Sementara itu National Cancer Institute melalui
websitenya www.cancer.org merilis bahwa FDA telah menetapkan batas maksimum
konsumsi Aspartam hanya 50 mg/kg Berat Badan perhari itu setara dengan sebutir
permen yang banyak dipasaran, bahkan The European Food Safety Authority (EFSA)
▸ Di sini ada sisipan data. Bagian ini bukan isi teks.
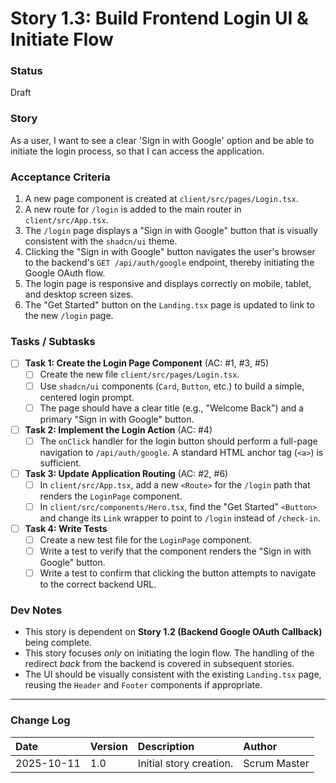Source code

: # Story 1.3: Build Frontend Login UI & Initiate Flow

### Status
Draft

### Story
As a user, I want to see a clear 'Sign in with Google' option and be able to initiate the login process, so that I can access the application.

### Acceptance Criteria
1.  A new page component is created at `client/src/pages/Login.tsx`.
2.  A new route for `/login` is added to the main router in `client/src/App.tsx`.
3.  The `/login` page displays a "Sign in with Google" button that is visually consistent with the `shadcn/ui` theme.
4.  Clicking the "Sign in with Google" button navigates the user's browser to the backend's `GET /api/auth/google` endpoint, thereby initiating the Google OAuth flow.
5.  The login page is responsive and displays correctly on mobile, tablet, and desktop screen sizes.
6.  The "Get Started" button on the `Landing.tsx` page is updated to link to the new `/login` page.

### Tasks / Subtasks
- [ ] **Task 1: Create the Login Page Component** (AC: #1, #3, #5)
    - [ ] Create the new file `client/src/pages/Login.tsx`.
    - [ ] Use `shadcn/ui` components (`Card`, `Button`, etc.) to build a simple, centered login prompt.
    - [ ] The page should have a clear title (e.g., "Welcome Back") and a primary "Sign in with Google" button.
- [ ] **Task 2: Implement the Login Action** (AC: #4)
    - [ ] The `onClick` handler for the login button should perform a full-page navigation to `/api/auth/google`. A standard HTML anchor tag (`<a>`) is sufficient.
- [ ] **Task 3: Update Application Routing** (AC: #2, #6)
    - [ ] In `client/src/App.tsx`, add a new `<Route>` for the `/login` path that renders the `LoginPage` component.
    - [ ] In `client/src/components/Hero.tsx`, find the "Get Started" `<Button>` and change its `Link` wrapper to point to `/login` instead of `/check-in`.
- [ ] **Task 4: Write Tests**
    - [ ] Create a new test file for the `LoginPage` component.
    - [ ] Write a test to verify that the component renders the "Sign in with Google" button.
    - [ ] Write a test to confirm that clicking the button attempts to navigate to the correct backend URL.

### Dev Notes
* This story is dependent on **Story 1.2 (Backend Google OAuth Callback)** being complete.
* This story focuses *only* on initiating the login flow. The handling of the redirect *back* from the backend is covered in subsequent stories.
* The UI should be visually consistent with the existing `Landing.tsx` page, reusing the `Header` and `Footer` components if appropriate.

---
### Change Log
| Date | Version | Description | Author |
| :--- | :--- | :--- | :--- |
| 2025-10-11 | 1.0 | Initial story creation. | Scrum Master |
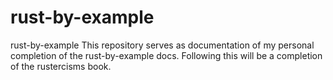 # rust-by-example
rust-by-example
This repository serves as documentation of my personal completion of the rust-by-example docs. Following this will be a completion of the rustercisms book.
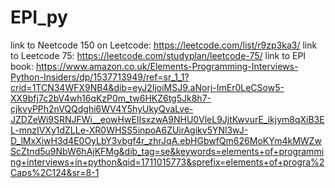 # EPI_py
link to Neetcode 150 on Leetcode: https://leetcode.com/list/r9zp3ka3/
link to Leetcode 75: https://leetcode.com/studyplan/leetcode-75/
link to EPI book: https://www.amazon.co.uk/Elements-Programming-Interviews-Python-Insiders/dp/1537713949/ref=sr_1_1?crid=1TCN34WFX9NB4&dib=eyJ2IjoiMSJ9.aNorj-ImEr0LeCSow5-XX9bfj7c2bV4wh16qKzP0m_tw6HKZ6tg5Jk8h7-cjkvyPPh2nVQQdghi6WV4Y5hyUkyQvaLve-JZDZeWi9SRNJFWi__eowHwEIIsxzwA9NHU0VleL9JjtKwvurE_ikjym8qXiB3EL-mnzIVXy1dZLLe-XR0WHSS5inpoA6ZUirAgikv5YNl3wJ-D_lMxXiwH3d4E0OyLbY3vbgf4r_zhrJqA.ebHGbwfQm626MoKYm4kMWZwScZtnd5u9NbW6hAjKFMg&dib_tag=se&keywords=elements+of+programming+interviews+in+python&qid=1711015773&sprefix=elements+of+progra%2Caps%2C124&sr=8-1
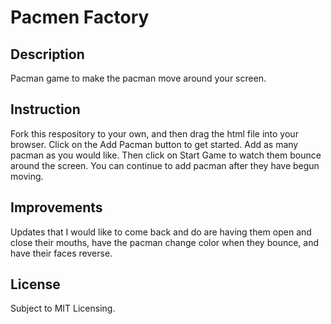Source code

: # Pacmen Factory

## Description
<p>Pacman game to make the pacman move around your screen.</p>

## Instruction
<p>Fork this respository to your own, and then drag the html file into your browser. Click on the Add Pacman button to get started. Add as many pacman as you would like. Then click on Start Game to watch them bounce around the screen. You can continue to add pacman after they have begun moving. </p>

## Improvements
<p>Updates that I would like to come back and do are having them open and close their mouths, have the pacman change color when they bounce, and have their faces reverse.</p>

## License
<p>Subject to MIT Licensing.</p>
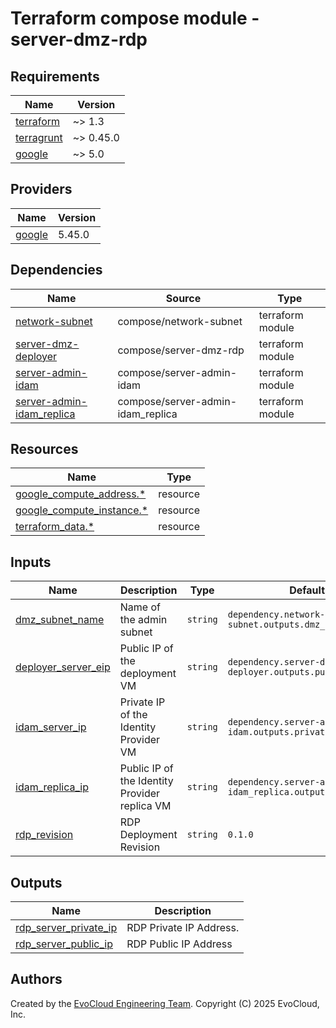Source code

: <!-- BEGIN_TF_DOCS -->
# Terraform compose module - server-dmz-rdp

## Requirements

| Name                                                                        | Version   |
|-----------------------------------------------------------------------------|-----------|
| <a name="requirement_terraform"></a> [terraform](#requirement\_terraform)   | ~> 1.3    |
| <a name="requirement_terragrunt"></a> [terragrunt](#requirement\_terraform) | ~> 0.45.0 |
| <a name="requirement_google"></a> [google](#requirement\_google)            | ~> 5.0    |

## Providers

| Name | Version |
|------|---------|
| <a name="provider_google"></a> [google](#provider\_google) | 5.45.0 |

## Dependencies

| Name                                                                                                 | Source                | Type             |
|------------------------------------------------------------------------------------------------------|-----------------------|------------------|
| <a name="depedencies_network-subnet"></a> [network-subnet](#dependencies\_network-subnet)            | compose/network-subnet | terraform module |
| <a name="dependencies_server-dmz-deployer"></a> [server-dmz-deployer](#dependencies\_dmz-deployer)          | compose/server-dmz-rdp  | terraform module |
| <a name="dependencies_server-admin-idam"></a> [server-admin-idam](#dependencies\_server-admin-idam]) | compose/server-admin-idam | terraform module |
| <a name="dependencies_server-admin-idam_replica"></a> [server-admin-idam_replica](#dependencies\_server-admin-idam_replica])   | compose/server-admin-idam_replica | terraform module |

## Resources

| Name                                                                                                                                               | Type        |
|----------------------------------------------------------------------------------------------------------------------------------------------------|-------------|
| [google_compute_address.*](https://registry.terraform.io/providers/hashicorp/google/latest/docs/resources/compute_address)                         | resource    | | resource    |
| [google_compute_instance.*](https://registry.terraform.io/providers/hashicorp/google/latest/docs/resources/compute_instance)                       | resource    |
| [terraform_data.*](https://developer.hashicorp.com/terraform/language/resources/terraform-data)                                                    | resource    |

## Inputs

| Name                                                                 | Description                                        | Type      | Default                                                   | Required |
|----------------------------------------------------------------------|----------------------------------------------------|-----------|-----------------------------------------------------------|:--------:|
| <a name="input_dmz_subnet_name"></a> [dmz_subnet_name](#input\_input_dmz_subnet_name) | Name of the admin subnet                           | `string`  | `dependency.network-subnet.outputs.dmz_subnet_name`     |   yes    |
| <a name="input_deployer_server_eip"></a> [deployer_server_eip](#input\_deployer_server_eip) | Public IP of the deployment VM                     | `string`  | `dependency.server-dmz-deployer.outputs.public_ip`        |   yes    |
| <a name="input_idam_server_ip"></a> [idam_server_ip](#input\_idam_server_ip) | Private IP of the Identity Provider VM             | `string`  | `dependency.server-admin-idam.outputs.private_ip`         |   yes    |
| <a name="input_idam_replica_ip"></a> [idam_replica_ip](#input\_idam_replica_ip) | Public IP of the Identity Provider replica VM      | `string`  | `dependency.server-admin-idam_replica.outputs.private_ip` |   yes    |
| <a name="input_rdp_revision"></a> [rdp_revision](#input\_rdp_revision) | RDP Deployment Revision   | `string` | `0.1.0`                                                    |   yes    |

## Outputs

| Name | Description                                  |
|------|----------------------------------------------|
| <a name="output_rdp_server_private_ip"></a> [rdp_server_private_ip](#output\_rdp_server_private_ip) | RDP Private IP Address.                    |
| <a name="output_rdp_server_public_ip"></a> [rdp_server_public_ip](#output\_rdp_server_public_ip) | RDP Public IP Address     |

## Authors

Created by the [EvoCloud Engineering Team](https://evocloud.dev). Copyright (C) 2025 EvoCloud, Inc.

<!-- END_TF_DOCS -->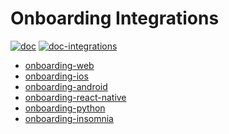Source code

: # Onboarding Integrations 

[![doc](https://img.shields.io/badge/doc-onboarding-51CB56)](https://docs.alicebiometrics.com/onboarding/) 
[![doc-integrations](https://img.shields.io/badge/doc-integrations-51CB56)](https://docs.alicebiometrics.com/onboarding/integrations) 


* [onboarding-web](https://github.com/alice-biometrics/onboarding-web)
* [onboarding-ios](https://github.com/alice-biometrics/onboarding-ios)
* [onboarding-android](https://github.com/alice-biometrics/onboarding-android)
* [onboarding-react-native](https://github.com/alice-biometrics/onboarding-react-native)
* [onboarding-python](https://github.com/alice-biometrics/onboarding-ios)
* [onboarding-insomnia](https://github.com/alice-biometrics/onboarding-insomnia)
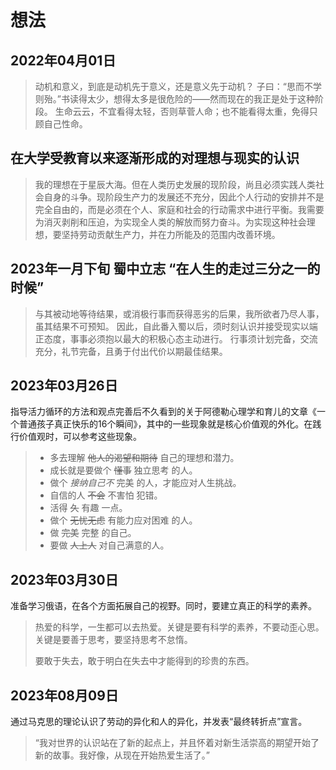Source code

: # 想法

## 2022年04月01日

> 动机和意义，到底是动机先于意义，还是意义先于动机？
> 子曰：“思而不学则殆。”书读得太少，想得太多是很危险的——然而现在的我正是处于这种阶段。
> 生命云云，不宜看得太轻，否则草菅人命；也不能看得太重，免得只顾自己性命。

## 在大学受教育以来逐渐形成的对理想与现实的认识

> 我的理想在于星辰大海。但在人类历史发展的现阶段，尚且必须实践人类社会自身的斗争。现阶段生产力的发展还不充分，因此个人行动的安排并不是完全自由的，而是必须在个人、家庭和社会的行动需求中进行平衡。我需要为消灭剥削和压迫，为实现全人类的解放而努力奋斗。为实现这种社会理想，要坚持劳动贡献生产力，并在力所能及的范围内改善环境。

## 2023年一月下旬 蜀中立志 “在人生的走过三分之一的时候”

> 与其被动地等待结果，或消极行事而获得恶劣的后果，我所欲者乃尽人事，虽其结果不可预知。
> 因此，自此番入蜀以后，须时刻认识并接受现实以端正态度，事事必须抱以最大的积极心态主动进行。
> 行事须计划完备，交流充分，礼节完备，且勇于付出代价以期最佳结果。

## 2023年03月26日

指导活力循环的方法和观点完善后不久看到的关于阿德勒心理学和育儿的文章《一个普通孩子真正快乐的16个瞬间》，其中的一些现象就是核心价值观的外化。在践行价值观时，可以参考这些现象。

> - 多去理解 ~~他人的渴望和期待~~ 自己的理想和潜力。
> - 成长就是要做个 ~~懂事~~ 独立思考 的人。
> - 做个 *接纳自己不* 完美 的人，才能应对人生挑战。
> - 自信的人 ~~不会~~ 不害怕 犯错。
> - 活得 ~~久~~ 有趣 一点。
> - 做个 ~~无忧无虑~~ 有能力应对困难 的人。
> - 做 ~~完美~~ 完整 的自己。
> - 要做 ~~人上人~~ 对自己满意的人。

## 2023年03月30日

准备学习俄语，在各个方面拓展自己的视野。同时，要建立真正的科学的素养。

> 热爱的科学，一生都可以去热爱。关键是要有科学的素养，不要动歪心思。关键是要善于思考，要坚持思考不怠惰。
>
> 要敢于失去，敢于明白在失去中才能得到的珍贵的东西。

## 2023年08月09日

通过马克思的理论认识了劳动的异化和人的异化，并发表“最终转折点”宣言。

> “我对世界的认识站在了新的起点上，并且怀着对新生活崇高的期望开始了新的故事。我好像，从现在开始热爱生活了。”
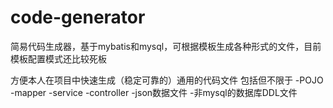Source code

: # code-generator

简易代码生成器，基于mybatis和mysql，可根据模板生成各种形式的文件，目前模板配置模式还比较死板

方便本人在项目中快速生成（稳定可靠的）通用的代码文件
包括但不限于
-POJO
-mapper
-service
-controller
-json数据文件
-非mysql的数据库DDL文件

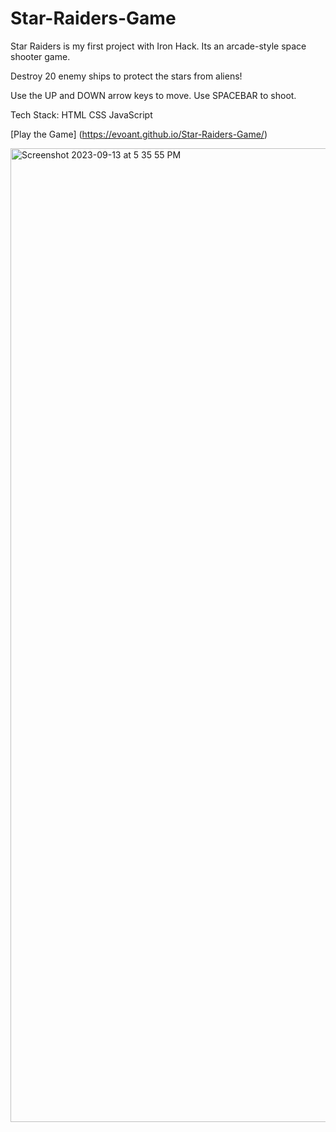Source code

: # Star-Raiders-Game

Star Raiders is my first project with Iron Hack. Its an arcade-style space shooter game. 

Destroy 20 enemy ships to protect the stars from aliens!

Use the UP and DOWN arrow keys to move. Use SPACEBAR to shoot.

Tech Stack:
HTML
CSS
JavaScript

[Play the Game] (https://evoant.github.io/Star-Raiders-Game/)

<img width="1558" alt="Screenshot 2023-09-13 at 5 35 55 PM" src="https://github.com/EvoAnt/Star-Raiders-Game/assets/128668863/a4d6eaeb-78da-4e3d-b4f1-f1c4574d1ad2">



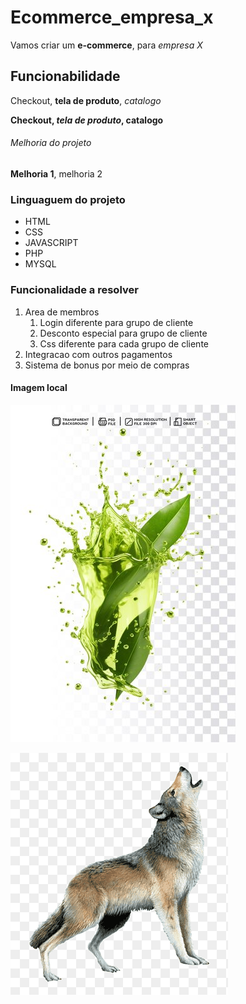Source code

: # Ecommerce_empresa_x

Vamos criar um **e-commerce**, para *empresa X*


## Funcionabilidade

Checkout, **tela de produto**, _catalogo_


**Checkout, _tela de produto_, catalogo**


###### Melhoria do projeto

__Melhoria 1__, melhoria 2



### Linguaguem do projeto

* HTML
* CSS
* JAVASCRIPT
* PHP
* MYSQL


### Funcionalidade a resolver

1. Area de membros
   1. Login diferente para grupo de cliente
   2. Desconto especial para grupo de cliente
   3. Css diferente para cada grupo de cliente
2. Integracao com outros pagamentos
3. Sistema de bonus por meio de compras
   
  
  #### Imagem local

  ![planta](img/splash-green-liquid-with-leaf-air_690834-605%20(1).jpg)

  
  ![](img/png-clipart-wolf-resources-grey-wolf-thumbnail.png)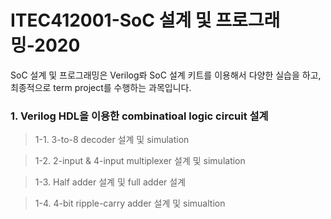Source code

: # ITEC412001-SoC 설계 및 프로그래밍-2020
SoC 설계 및 프로그래밍은 Verilog롸 SoC 설계 키트를 이용해서 다양한 실습을 하고, 최종적으로 term project를 수행하는 과목입니다.


### 1. Verilog HDL을 이용한 combinatioal logic circuit 설계
> 1-1. 3-to-8 decoder 설계 및 simulation

> 1-2. 2-input & 4-input multiplexer 설계 및 simulation

> 1-3. Half adder 설계 및 full adder 설계

> 1-4. 4-bit ripple-carry adder 설계 및 simualtion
merekomendasikan 10 miligram lebih rendah dari yang ditentukan FDA yaitu 40
mg/kgBB.
Dasar dosis
maksimum yang digunakan FDA maupun EFSA adalah hasil penelitian yang dilakukan
sehingga didapat nilai Acceptable Daily Intake (ADI) yaitu kemampuan tubuh
menyerap Aspartam perhari sebesar 3750 mg/kgBB untuk orang dengan bobot 75 kg.
Bisa disimpulkan
regulasi yang dihasilkan BPOM tentang pemanis buatan Aspartam atau Fenilalanin
adalah racun yang telah dilabelisasi "Halal". Layaknya sebuah drama televisi
yang dipertontonkan media, mata kita melotot ke pengusaha kecil pengguna bahan
berbahaya lantas air mata kita bercucuran menyaksikan korban berjatuhan, kemudian
pemerintah dalam hal ini BPOM hanya menutup mata demi matapencaharian.